Practical Tips for Fractions

Learning to Teach

Doug M. Clarke, Anne Roche, and Annie Mitchell wrote the article, "10 Practical Tips for Making Fractions Come Alive and Make Sense." This is an article that can come in use for both new and seasoned teachers. As new teachers, we do not know everything that is out there. We have not experienced much, and our first couple of years are spent learning what and how we need to teach. Seasoned teachers have experienced a lot. These teachers have their groove and feel that they know best. In a lot of ways they do, however, even seasoned teachers can update their teaching methods. The information that we teach is always changing, why shouldn't the way we teach?

10 Tips

1. Give a greater emphasis to the meaning of fractions than on procedures for manipulating them--We need to not worry about "meeting the standards" as much as we need to worry about whether our students are truly understanding what fractions are, what their purpose is, and how to use them.
2. Develop a generalizable rule for explaining the numerator and denominator of a fraction--We introduce telling students that the denominator represents the "whole" and the numerator is the equal parts that fit in.

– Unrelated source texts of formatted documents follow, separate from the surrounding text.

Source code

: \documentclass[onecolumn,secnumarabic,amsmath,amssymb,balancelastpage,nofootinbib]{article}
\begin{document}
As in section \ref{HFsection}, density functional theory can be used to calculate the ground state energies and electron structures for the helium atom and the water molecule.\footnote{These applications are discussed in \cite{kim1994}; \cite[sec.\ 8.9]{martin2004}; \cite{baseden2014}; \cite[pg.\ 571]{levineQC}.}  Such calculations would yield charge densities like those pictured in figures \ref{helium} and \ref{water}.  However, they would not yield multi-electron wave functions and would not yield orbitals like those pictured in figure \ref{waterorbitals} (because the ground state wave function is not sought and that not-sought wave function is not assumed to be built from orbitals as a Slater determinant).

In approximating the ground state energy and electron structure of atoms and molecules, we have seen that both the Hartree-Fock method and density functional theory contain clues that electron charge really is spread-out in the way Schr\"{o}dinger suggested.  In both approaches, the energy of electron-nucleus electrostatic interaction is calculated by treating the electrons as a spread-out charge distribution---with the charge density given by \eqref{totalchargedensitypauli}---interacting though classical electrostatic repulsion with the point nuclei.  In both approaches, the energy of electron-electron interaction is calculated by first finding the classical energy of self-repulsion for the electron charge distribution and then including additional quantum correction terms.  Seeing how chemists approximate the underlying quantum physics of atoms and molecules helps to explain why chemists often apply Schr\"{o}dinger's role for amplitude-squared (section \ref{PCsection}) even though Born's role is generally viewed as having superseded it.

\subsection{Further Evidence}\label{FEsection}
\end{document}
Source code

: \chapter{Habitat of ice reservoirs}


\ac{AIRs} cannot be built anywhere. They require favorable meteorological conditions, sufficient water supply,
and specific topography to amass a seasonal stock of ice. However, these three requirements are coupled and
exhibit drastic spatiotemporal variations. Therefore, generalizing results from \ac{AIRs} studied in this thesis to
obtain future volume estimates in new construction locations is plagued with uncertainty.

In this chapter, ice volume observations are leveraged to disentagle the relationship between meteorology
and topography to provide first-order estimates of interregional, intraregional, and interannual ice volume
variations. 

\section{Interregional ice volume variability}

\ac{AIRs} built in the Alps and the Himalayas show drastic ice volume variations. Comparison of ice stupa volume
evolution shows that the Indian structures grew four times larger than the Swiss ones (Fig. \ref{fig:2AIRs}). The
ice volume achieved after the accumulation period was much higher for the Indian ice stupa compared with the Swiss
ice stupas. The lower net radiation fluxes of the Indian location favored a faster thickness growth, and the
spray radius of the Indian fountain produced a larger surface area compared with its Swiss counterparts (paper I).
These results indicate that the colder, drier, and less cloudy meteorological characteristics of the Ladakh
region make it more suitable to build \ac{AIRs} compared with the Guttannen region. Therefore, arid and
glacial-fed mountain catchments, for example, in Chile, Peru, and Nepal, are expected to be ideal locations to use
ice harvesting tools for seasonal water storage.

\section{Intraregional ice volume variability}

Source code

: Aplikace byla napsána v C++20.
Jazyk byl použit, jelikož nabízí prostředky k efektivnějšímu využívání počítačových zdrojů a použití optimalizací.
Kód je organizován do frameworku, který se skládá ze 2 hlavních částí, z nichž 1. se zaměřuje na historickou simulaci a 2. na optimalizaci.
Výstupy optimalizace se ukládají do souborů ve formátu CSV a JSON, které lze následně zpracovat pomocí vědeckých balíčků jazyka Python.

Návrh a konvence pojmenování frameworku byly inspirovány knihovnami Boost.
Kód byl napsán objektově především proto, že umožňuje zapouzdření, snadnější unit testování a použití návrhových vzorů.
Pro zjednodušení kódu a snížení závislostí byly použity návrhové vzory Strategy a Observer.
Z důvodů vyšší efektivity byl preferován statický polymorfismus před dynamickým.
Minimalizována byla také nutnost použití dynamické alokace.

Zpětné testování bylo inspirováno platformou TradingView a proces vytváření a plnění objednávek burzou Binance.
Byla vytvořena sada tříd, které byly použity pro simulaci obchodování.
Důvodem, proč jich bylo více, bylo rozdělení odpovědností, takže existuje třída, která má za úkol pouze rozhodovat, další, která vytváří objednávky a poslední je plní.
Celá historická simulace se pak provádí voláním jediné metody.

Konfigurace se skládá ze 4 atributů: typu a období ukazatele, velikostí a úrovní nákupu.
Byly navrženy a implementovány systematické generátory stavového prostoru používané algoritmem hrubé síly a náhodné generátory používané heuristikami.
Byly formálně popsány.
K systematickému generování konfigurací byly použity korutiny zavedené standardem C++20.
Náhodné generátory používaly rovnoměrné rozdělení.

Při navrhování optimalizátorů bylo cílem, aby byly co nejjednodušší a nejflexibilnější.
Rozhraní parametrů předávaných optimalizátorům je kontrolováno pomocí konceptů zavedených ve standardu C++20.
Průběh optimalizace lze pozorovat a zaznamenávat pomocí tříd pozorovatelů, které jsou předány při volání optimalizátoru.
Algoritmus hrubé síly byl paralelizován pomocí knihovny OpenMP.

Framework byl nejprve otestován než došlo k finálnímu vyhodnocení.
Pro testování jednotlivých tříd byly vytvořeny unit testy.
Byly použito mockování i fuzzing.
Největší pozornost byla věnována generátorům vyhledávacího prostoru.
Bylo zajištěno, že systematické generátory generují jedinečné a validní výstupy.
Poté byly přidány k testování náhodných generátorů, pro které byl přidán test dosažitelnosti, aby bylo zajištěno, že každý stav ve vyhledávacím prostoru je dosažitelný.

While this may work for smaller fractions that are less that 1, it does not work for fractions that are larger than 1. Instead, the new definition that is suggested is "In the fraction a/b, b is the name or size of the part (e.g., fifths have this name because 5 equal parts can fill a whole), and a is the number of parts of that name or size. If we have 7/3, the 3 tells the name or size of the parts (thirds) and the 7 tells us that we have 7 of those thirds (or 2 1/3)."
3. Emphasize that fractions are numbers, making extensive use of number lines in representing fractions and decimals--number lines allow students to see all the variations that fractions can take, and see how fractions can compare to decimals and whole numbers.
4. Take opportunities early to focus on improper fractions and equivalences--If students are understanding fractions, they can move on to improper fractions. The students who are struggling can sometimes pick up faster by playing games and watching their classmates.
5. Provide a variety of models to represent fractions--Manipulatives, manipulatives, manipulatives.
6. Link fractions to key benchmarks, and encourage estimation--This helps students to learn residual thinking and understand the meaning behind fractions.
7. Give emphasis to fractions as division--I look at figuring out fractions by division sometimes.
8. Link fractions, decimals, and percents wherever possible--These are in everything: clothes sales, gas prices, etc. Linking these items to as much stuff as possible lets kids know that it is something that is important in their life.
9. Take the opportunity to interview several students one on one on the kinds of tasks discussed in this article to gain awareness of their thinking and strategies--Always keep communication open with your students, not only with math strategies (new and old), but with learning strategies for every subject.
10. Look for examples and activities that can engage students in thinking about fractions in particular and rational number ideas in general--Keep it interesting, but, informational.